= Task requirements =
The entries that follow include a run beginning at the line with "We need to configure" and ending at the line with "The parallelism parameter"; restate that run word for word and leave the rest out.

(Provided entries begins)

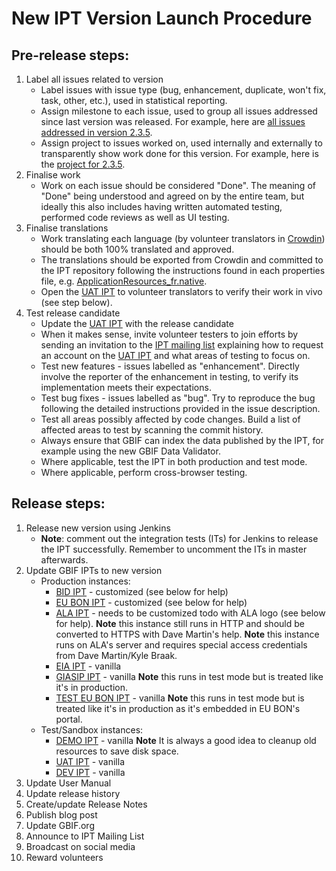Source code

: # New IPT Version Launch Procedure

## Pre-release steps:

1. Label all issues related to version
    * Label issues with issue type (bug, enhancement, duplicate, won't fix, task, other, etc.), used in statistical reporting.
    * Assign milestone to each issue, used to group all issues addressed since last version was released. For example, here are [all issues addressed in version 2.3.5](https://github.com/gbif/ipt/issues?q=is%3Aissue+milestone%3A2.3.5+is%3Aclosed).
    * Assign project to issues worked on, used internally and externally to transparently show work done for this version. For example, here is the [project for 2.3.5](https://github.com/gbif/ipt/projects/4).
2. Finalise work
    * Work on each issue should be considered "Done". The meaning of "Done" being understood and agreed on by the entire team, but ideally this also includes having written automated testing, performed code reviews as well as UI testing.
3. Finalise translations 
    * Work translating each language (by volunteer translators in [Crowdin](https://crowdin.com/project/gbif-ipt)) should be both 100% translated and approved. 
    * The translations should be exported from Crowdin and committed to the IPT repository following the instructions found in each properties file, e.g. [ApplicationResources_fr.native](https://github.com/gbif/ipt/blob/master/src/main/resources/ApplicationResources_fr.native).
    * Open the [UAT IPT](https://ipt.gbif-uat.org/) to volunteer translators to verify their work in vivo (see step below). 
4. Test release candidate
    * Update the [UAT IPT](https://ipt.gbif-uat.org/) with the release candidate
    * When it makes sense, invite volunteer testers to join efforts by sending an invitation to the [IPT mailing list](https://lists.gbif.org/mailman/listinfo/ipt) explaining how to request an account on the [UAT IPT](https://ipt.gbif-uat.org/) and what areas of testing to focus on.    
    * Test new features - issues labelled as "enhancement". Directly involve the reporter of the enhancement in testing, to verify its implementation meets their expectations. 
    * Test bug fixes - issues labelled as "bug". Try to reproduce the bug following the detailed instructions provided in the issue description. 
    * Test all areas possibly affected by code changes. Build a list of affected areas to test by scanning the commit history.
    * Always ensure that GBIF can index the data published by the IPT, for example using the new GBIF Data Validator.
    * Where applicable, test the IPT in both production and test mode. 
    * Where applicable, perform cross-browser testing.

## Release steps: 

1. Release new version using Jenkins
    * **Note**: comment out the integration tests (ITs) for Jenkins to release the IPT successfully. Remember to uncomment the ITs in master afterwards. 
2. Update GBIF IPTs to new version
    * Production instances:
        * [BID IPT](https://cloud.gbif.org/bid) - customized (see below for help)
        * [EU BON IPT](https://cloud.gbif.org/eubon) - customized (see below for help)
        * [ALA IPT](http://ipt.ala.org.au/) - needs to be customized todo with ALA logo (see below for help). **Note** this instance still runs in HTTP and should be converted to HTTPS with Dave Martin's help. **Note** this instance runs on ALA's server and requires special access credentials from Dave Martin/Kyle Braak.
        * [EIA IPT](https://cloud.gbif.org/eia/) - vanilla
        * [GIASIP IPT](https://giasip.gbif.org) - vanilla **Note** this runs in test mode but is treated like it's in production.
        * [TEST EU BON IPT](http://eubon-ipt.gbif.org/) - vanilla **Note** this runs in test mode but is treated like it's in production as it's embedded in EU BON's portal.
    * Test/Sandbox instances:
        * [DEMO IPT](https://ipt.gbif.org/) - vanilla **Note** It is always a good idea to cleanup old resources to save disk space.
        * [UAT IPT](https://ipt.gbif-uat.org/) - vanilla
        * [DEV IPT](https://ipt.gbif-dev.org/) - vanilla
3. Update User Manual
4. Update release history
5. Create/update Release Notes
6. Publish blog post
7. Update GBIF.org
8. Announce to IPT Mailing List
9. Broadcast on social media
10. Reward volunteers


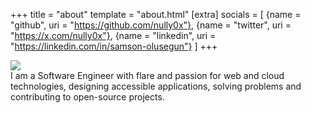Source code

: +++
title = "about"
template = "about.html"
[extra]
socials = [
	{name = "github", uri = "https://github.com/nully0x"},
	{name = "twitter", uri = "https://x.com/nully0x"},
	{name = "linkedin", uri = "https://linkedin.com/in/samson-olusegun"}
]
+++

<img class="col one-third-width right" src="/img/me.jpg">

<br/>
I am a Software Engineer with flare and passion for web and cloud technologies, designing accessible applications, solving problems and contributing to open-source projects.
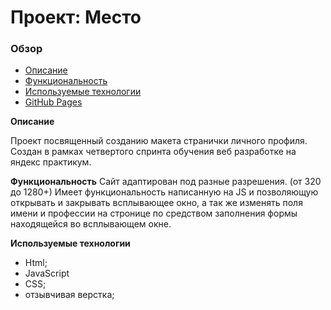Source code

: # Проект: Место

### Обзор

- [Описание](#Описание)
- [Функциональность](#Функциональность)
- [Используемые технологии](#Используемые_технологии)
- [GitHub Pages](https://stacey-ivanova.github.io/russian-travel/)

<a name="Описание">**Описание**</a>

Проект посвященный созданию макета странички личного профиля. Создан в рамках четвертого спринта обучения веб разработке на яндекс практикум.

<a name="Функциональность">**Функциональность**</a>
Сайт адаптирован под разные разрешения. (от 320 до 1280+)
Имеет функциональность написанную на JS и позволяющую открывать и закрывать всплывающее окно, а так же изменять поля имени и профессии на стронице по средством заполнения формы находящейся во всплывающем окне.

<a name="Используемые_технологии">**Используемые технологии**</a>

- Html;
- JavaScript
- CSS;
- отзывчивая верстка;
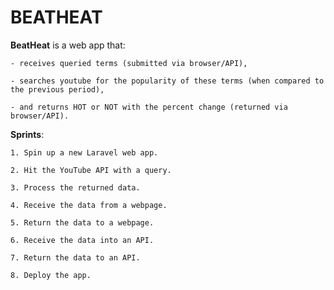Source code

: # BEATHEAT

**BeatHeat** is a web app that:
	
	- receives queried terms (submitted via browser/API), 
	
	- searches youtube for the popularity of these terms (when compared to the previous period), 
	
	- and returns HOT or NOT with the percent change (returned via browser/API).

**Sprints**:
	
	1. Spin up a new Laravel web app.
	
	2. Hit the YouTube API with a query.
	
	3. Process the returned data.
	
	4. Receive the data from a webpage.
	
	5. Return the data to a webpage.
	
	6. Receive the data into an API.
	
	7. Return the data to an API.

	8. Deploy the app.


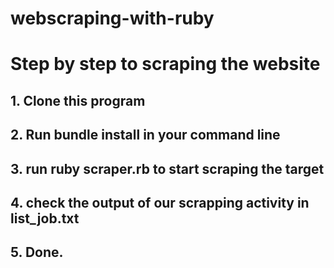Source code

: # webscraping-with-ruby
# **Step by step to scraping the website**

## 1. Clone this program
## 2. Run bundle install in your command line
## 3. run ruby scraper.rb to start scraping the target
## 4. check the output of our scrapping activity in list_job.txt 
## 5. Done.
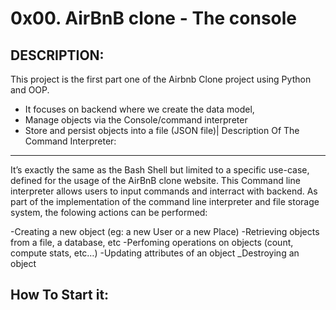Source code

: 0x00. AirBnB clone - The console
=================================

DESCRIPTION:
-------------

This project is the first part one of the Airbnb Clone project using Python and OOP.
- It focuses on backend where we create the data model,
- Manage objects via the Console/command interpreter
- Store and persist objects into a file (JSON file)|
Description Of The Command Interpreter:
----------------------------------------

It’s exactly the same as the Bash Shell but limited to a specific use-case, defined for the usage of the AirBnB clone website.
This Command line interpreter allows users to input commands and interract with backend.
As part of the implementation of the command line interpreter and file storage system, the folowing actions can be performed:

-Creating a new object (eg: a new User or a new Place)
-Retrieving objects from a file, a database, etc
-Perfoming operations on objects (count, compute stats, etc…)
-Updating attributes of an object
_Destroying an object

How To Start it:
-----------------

(Provided entries ends)
(Provided entries begins)

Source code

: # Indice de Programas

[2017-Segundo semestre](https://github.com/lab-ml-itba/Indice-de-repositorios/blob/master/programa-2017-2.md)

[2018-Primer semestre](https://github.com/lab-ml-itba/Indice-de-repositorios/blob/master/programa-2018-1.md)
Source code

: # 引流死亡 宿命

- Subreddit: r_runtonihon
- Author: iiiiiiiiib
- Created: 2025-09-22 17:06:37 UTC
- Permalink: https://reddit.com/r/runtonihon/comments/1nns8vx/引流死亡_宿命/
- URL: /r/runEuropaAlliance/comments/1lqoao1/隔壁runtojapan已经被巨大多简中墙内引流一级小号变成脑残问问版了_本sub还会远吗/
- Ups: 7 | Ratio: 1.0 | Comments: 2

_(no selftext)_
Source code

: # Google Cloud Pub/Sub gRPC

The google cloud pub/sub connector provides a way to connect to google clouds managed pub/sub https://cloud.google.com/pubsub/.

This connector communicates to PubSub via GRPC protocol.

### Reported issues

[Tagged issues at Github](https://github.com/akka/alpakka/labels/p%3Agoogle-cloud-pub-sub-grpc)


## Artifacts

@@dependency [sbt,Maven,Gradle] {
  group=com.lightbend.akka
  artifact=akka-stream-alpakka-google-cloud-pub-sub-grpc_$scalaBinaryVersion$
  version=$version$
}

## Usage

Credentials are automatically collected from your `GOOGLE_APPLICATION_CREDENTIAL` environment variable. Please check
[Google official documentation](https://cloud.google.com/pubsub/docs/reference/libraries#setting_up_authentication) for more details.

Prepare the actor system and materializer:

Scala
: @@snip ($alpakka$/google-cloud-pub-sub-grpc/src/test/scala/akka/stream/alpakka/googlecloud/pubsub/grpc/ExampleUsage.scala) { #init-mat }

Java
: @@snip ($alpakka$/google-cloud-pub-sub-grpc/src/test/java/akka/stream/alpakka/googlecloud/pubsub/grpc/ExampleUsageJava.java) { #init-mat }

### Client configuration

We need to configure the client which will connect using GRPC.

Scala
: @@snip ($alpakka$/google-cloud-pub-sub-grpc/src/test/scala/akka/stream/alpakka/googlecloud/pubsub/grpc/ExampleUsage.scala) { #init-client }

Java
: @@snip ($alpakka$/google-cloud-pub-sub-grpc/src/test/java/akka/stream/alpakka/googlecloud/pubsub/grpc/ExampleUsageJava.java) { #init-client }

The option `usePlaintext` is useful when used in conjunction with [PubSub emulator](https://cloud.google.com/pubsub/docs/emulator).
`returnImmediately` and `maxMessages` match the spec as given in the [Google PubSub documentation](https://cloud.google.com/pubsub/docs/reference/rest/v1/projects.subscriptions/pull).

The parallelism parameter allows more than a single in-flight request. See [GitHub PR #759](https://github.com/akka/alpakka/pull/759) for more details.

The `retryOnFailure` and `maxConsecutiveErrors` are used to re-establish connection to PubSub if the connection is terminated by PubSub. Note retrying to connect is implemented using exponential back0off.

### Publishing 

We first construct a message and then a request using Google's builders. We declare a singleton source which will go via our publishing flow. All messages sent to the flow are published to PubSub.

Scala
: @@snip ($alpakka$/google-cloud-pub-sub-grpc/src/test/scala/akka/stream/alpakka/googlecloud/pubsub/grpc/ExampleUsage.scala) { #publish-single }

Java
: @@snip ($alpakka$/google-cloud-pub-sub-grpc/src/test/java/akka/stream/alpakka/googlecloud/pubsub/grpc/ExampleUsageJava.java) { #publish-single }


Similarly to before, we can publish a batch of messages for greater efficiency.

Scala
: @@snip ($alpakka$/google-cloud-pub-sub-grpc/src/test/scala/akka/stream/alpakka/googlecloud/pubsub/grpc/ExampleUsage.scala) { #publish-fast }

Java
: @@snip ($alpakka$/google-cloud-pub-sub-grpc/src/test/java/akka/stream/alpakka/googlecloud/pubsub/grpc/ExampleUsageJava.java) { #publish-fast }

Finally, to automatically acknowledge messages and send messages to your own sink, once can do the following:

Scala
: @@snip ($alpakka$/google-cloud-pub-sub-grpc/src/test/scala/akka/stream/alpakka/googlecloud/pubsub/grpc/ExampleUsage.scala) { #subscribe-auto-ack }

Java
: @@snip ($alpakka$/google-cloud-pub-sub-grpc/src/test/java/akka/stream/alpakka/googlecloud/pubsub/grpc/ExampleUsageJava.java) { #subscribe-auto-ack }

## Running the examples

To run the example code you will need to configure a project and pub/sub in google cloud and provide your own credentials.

(Provided entries ends)

= Output of the task =
We need to configure the client which will connect using GRPC.

Scala
: @@snip ($alpakka$/google-cloud-pub-sub-grpc/src/test/scala/akka/stream/alpakka/googlecloud/pubsub/grpc/ExampleUsage.scala) { #init-client }

Java
: @@snip ($alpakka$/google-cloud-pub-sub-grpc/src/test/java/akka/stream/alpakka/googlecloud/pubsub/grpc/ExampleUsageJava.java) { #init-client }

The option `usePlaintext` is useful when used in conjunction with [PubSub emulator](https://cloud.google.com/pubsub/docs/emulator).
`returnImmediately` and `maxMessages` match the spec as given in the [Google PubSub documentation](https://cloud.google.com/pubsub/docs/reference/rest/v1/projects.subscriptions/pull).

The parallelism parameter allows more than a single in-flight request. See [GitHub PR #759](https://github.com/akka/alpakka/pull/759) for more details.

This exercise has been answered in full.